The ceramic figurines sold at stalls on La Alameda were made by women artisans. They had inherited a unique tradition developed predominantly by the Franciscan nuns of the convent of St. Clare (Santa Clara) in Santiago, although others were created by unknown artists in the south of Santiago. Generally speaking, it is the ceramics made by the nuns of St. Clare, with their origin in the colonial period, that best represent the variety of personalities of the era’s society. The nuns were famous for their handmade crafts; they made both sweet pastries and ceramics. The nuns sold their wares at special stands along La Alameda on the days leading up to Christmas and the ceramics were also known as the "nuns’ little pots" or the "little clay figures."1 According to a December 24, 1885 article in the Santiago newspaper El Mensajero, parents bought figurines to give to their daughters with this dedication: "This negrito [a reference to Balthazar, one of the three wise men, who is typically depicted as dark-skinned or African] is for you so you don’t forget your love [negrito]; this little horse is for you, so-and-so, so you will go dance; this little lamb is for you, so-and-so, so you will be less severe."2

Other visual representations complement the information supplied by early-twentieth-century photographs, paintings by Chilean artists, and news stories from the period about nineteenth-century nativity scenes’ capacity to reflect the young nation’s identity. While aristocratic nineteenth-century Chilean painters produced bourgeois European-style landscapes and portraits and authors penned novels narrating the urban life of the European-descended elite, a new generation of artists who replaced them in the early-twentieth century moved away from this European-inflected style to focus on what was uniquely Chilean. These artists conveyed Chilean national identity in the form of criollo (creole) literature, costumbrista painting, and vernacular music. Instead of depicting the aristocracy and their foreign manners, this new generation of visual and literary artists valued customs coming from the people. This generation of artists and writers searched for the roots of an authentic Chilean identity, which they situated primarily within the rural world and its traditions.

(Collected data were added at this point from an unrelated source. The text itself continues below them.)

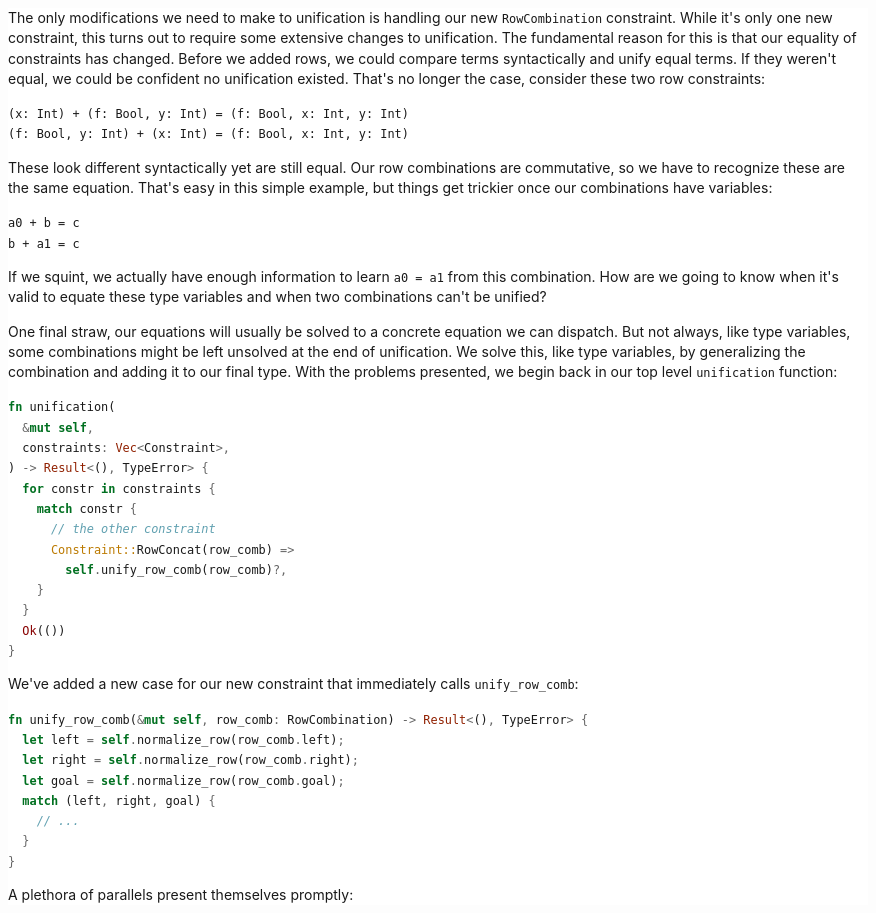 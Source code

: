 The only modifications we need to make to unification is handling our new `RowCombination` constraint.
While it's only one new constraint, this turns out to require some extensive changes to unification.
The fundamental reason for this is that our equality of constraints has changed.
Before we added rows, we could compare terms syntactically and unify equal terms.
If they weren't equal, we could be confident no unification existed.
That's no longer the case, consider these two row constraints:
```
(x: Int) + (f: Bool, y: Int) = (f: Bool, x: Int, y: Int)
(f: Bool, y: Int) + (x: Int) = (f: Bool, x: Int, y: Int)
```
These look different syntactically yet are still equal.
Our row combinations are commutative, so we have to recognize these are the same equation.
That's easy in this simple example, but things get trickier once our combinations have variables:
```
a0 + b = c
b + a1 = c
```
If we squint, we actually have enough information to learn `a0 = a1` from this combination.
How are we going to know when it's valid to equate these type variables and when two combinations can't be unified?

One final straw, our equations will usually be solved to a concrete equation we can dispatch.
But not always, like type variables, some combinations might be left unsolved at the end of unification.
We solve this, like type variables, by generalizing the combination and adding it to our final type.
With the problems presented, we begin back in our top level `unification` function:
```rs
fn unification(
  &mut self,
  constraints: Vec<Constraint>,
) -> Result<(), TypeError> {
  for constr in constraints {
    match constr {
      // the other constraint
      Constraint::RowConcat(row_comb) => 
        self.unify_row_comb(row_comb)?,
    }
  }
  Ok(())
}
```
We've added a new case for our new constraint that immediately calls `unify_row_comb`:
```rs
fn unify_row_comb(&mut self, row_comb: RowCombination) -> Result<(), TypeError> {
  let left = self.normalize_row(row_comb.left);
  let right = self.normalize_row(row_comb.right);
  let goal = self.normalize_row(row_comb.goal);
  match (left, right, goal) {
    // ...
  }
}
```
A plethora of parallels present themselves promptly:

The diverse manifestations of cultural production of the era all present the same rural world that can be appreciated in the nativity scenes. The residents of Santiago inhabited this rural environment and experienced the nativity scenes within this context. Santiago’s inhabitants presented themselves before the nativity scene as rural persons, offering objects that embodied this rural quality.

Chilean artists were not alone in focusing on vernacular characters. Foreign artists who settled in Chile or came to visit also left documentation of their impressions in the form of paintings and drawings. It was not just the local eye that reflected the importance of the rural, but also that of the foreigner who came to Chile. The traveling artist came to the Americas to investigate a landscape perceived to summarize the singularities of the regional physiognomy, documenting individuals representative of a particular society, and the emblematic manifestations of their history and material culture. In sum, the foreign artist incorporated everything that allowed for the construction of a typical identification of a country or a region.

  • 1. On craftwork, see María Bichon, En torno a la cerámica de las monjas (Santiago: Imprenta Universitaria, 1947).
  • 2. "Este negrito para que usted no olvide a su negrito; este caballito para que usted, fulanita, vaya al resbalón; este corderito, zutanita, para que sea menos tirana." El Mensajero (December 24, 1885).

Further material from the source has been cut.